Another technique for removal of asphaltenes involves breaking a froth of extra heavy oil and water with heat and a diluent solvent, such as naphtha. In the case of paraffinic naphtha, partial asphaltene removal results. However, only about 50% of the asphaltenes may be readily removed with this treatment even with multiple stages, and complete removal of asphaltenes is thus not practical. Therefore, the resulting oils must be further processed by utilizing capital intensive technology that is relatively tolerant to asphaltenes.
It is also typical for hydrocarbon streams, such as shale oil and bitumen streams, to have solids (e.g., solid particles, solid component, etc.) suspended therein that have huge internal porosity and a lot of internal gas. The particle density of such solids may be orders of magnitude greater than the skeletal density, making it difficult to fully separate and/or settle solids from the hydrocarbon stream.

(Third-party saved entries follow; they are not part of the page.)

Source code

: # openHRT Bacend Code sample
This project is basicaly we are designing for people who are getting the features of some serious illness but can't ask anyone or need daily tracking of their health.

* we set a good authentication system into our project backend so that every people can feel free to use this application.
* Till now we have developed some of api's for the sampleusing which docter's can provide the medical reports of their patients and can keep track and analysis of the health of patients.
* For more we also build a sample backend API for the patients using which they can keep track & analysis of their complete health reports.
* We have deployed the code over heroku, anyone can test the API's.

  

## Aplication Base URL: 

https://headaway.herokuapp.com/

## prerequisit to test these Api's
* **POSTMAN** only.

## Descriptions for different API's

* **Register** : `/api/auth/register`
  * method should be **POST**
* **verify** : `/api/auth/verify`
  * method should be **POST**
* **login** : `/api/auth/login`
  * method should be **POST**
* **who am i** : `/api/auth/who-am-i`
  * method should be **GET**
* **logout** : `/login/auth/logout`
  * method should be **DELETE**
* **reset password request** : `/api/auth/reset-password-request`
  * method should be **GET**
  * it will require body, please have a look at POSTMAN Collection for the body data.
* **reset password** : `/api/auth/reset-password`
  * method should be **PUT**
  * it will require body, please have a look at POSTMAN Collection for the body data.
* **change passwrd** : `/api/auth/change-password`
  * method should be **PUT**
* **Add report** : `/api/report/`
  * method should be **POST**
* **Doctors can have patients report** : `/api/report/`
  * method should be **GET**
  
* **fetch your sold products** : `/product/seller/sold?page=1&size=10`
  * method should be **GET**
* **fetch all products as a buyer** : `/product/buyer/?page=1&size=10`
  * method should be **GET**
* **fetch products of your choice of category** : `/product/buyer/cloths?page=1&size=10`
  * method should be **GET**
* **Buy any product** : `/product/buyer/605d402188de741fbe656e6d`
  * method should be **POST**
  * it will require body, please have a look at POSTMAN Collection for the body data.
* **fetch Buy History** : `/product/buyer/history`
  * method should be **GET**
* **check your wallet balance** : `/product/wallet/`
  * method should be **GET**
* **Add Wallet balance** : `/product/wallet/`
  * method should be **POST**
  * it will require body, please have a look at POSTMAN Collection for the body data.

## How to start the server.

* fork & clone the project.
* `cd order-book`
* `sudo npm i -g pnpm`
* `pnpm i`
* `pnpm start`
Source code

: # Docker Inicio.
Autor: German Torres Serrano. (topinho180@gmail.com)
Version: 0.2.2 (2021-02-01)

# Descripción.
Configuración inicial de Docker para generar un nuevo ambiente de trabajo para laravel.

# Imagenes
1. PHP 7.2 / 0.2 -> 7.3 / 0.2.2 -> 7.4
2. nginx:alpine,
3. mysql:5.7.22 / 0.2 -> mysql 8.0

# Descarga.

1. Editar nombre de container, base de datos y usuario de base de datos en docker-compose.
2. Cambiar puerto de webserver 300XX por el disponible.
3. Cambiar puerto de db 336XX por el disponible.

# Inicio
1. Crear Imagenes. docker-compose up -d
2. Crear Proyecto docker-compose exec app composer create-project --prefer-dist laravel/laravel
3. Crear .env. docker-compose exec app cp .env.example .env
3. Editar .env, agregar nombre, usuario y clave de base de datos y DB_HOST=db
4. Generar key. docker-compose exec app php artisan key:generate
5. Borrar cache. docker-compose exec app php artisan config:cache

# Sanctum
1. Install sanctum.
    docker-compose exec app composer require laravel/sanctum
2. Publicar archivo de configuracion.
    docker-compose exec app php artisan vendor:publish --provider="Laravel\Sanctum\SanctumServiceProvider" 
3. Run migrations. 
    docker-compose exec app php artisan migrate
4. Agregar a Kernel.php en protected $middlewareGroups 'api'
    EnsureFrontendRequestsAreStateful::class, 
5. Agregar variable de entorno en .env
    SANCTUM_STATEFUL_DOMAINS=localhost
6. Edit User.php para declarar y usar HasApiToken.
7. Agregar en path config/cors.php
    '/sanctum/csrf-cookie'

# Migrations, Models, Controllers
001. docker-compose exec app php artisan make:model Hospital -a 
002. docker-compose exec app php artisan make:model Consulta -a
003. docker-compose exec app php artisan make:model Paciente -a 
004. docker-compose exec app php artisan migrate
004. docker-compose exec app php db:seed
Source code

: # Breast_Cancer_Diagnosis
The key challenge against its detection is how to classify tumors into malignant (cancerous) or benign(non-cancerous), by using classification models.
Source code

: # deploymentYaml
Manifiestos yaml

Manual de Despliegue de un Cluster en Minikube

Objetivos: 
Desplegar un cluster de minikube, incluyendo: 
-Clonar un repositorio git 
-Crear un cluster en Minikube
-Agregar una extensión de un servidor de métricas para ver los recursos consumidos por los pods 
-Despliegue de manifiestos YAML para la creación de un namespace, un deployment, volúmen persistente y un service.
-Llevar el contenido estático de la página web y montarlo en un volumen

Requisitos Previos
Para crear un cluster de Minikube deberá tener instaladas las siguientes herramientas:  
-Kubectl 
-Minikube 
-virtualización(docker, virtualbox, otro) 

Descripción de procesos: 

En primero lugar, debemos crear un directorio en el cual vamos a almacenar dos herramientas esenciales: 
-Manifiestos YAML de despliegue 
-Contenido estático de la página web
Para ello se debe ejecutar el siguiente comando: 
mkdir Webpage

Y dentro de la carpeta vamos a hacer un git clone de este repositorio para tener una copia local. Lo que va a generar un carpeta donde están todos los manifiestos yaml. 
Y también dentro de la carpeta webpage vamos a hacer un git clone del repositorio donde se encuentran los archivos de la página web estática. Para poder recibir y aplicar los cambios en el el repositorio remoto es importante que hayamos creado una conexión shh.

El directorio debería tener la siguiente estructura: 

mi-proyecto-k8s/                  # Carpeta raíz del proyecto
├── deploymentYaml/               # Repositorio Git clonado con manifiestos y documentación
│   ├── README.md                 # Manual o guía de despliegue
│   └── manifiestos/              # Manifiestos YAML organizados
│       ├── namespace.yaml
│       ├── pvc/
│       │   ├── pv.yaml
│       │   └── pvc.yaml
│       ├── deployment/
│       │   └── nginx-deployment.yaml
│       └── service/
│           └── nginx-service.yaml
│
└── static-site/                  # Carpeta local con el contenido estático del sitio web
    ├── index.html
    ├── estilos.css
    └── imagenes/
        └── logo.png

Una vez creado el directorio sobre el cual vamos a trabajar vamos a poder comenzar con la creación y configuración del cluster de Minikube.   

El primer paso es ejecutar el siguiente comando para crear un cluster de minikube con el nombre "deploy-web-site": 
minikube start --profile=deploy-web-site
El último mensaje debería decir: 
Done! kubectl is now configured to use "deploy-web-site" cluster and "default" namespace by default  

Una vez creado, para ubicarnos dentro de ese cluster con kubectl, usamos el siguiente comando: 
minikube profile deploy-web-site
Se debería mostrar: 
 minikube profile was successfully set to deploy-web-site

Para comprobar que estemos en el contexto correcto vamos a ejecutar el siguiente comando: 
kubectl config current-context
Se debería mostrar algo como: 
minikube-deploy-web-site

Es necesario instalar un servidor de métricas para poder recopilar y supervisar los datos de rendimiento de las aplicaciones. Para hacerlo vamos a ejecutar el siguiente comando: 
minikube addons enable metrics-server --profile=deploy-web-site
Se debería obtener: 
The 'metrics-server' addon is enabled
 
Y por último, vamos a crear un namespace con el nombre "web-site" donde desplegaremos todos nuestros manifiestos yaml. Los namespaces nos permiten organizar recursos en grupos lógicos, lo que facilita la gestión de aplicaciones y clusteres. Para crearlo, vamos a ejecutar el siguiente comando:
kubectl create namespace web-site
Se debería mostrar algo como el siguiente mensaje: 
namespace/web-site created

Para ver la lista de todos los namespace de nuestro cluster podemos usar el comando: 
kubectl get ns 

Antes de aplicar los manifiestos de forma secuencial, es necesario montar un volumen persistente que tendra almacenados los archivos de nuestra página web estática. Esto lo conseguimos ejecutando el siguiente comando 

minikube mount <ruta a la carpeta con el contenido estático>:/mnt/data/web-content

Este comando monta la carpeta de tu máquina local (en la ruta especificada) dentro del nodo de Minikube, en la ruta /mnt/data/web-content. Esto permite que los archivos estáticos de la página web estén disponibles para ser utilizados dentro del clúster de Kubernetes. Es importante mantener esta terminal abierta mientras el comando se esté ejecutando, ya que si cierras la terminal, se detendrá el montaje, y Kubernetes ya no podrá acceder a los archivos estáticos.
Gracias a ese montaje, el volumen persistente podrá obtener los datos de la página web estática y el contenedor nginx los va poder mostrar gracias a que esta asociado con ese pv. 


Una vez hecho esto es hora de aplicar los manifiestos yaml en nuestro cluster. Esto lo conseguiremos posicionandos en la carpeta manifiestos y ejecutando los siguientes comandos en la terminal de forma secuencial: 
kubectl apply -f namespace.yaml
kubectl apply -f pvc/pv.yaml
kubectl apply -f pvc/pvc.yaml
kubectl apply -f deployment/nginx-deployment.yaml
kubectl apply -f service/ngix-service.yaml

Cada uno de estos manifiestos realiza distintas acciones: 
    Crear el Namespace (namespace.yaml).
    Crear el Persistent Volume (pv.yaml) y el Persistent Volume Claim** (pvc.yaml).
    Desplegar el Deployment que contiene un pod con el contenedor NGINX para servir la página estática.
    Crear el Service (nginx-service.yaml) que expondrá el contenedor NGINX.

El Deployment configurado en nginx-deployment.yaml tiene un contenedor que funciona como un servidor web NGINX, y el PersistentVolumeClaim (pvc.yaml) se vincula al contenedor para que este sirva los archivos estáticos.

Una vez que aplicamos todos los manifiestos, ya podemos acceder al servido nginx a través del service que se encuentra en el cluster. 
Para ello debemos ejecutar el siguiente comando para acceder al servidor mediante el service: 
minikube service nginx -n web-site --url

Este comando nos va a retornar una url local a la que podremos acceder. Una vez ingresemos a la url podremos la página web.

Despite the development of the above mentioned froth and solvent extraction processes, there remains a need for improved systems and processes of extracting bitumen of higher quality, for example, containing less water, less solids, less asphaltenes and/or less diluent. It would be desirable if the enhanced systems and processes would allow increased bitumen recovery, for example, by reducing oil losses during asphaltene removal and/or reduced oil losses in the tailings. There is also a need in the art for a method of selectively and efficiently removing asphaltenic contaminants from heavy oil, which mitigates the above-mentioned difficulties of the prior art. It would be even further desirable if the systems and processes would allow bitumen extraction and/or asphaltene removal without requiring high solvent and/or water-to-bitumen ratios, long residence times, gas adjuvants, and/or numerous or expensive processing units. Such systems and processes should desirably facilitate recycle, and thus economy of utilization, of process water and/or conditioning agents, such as base (e.g., caustic) and/or bicarbonate. It would be desirable to be able to separate solids with large internal porosities from hydrocarbon streams in an economical and expedient manner.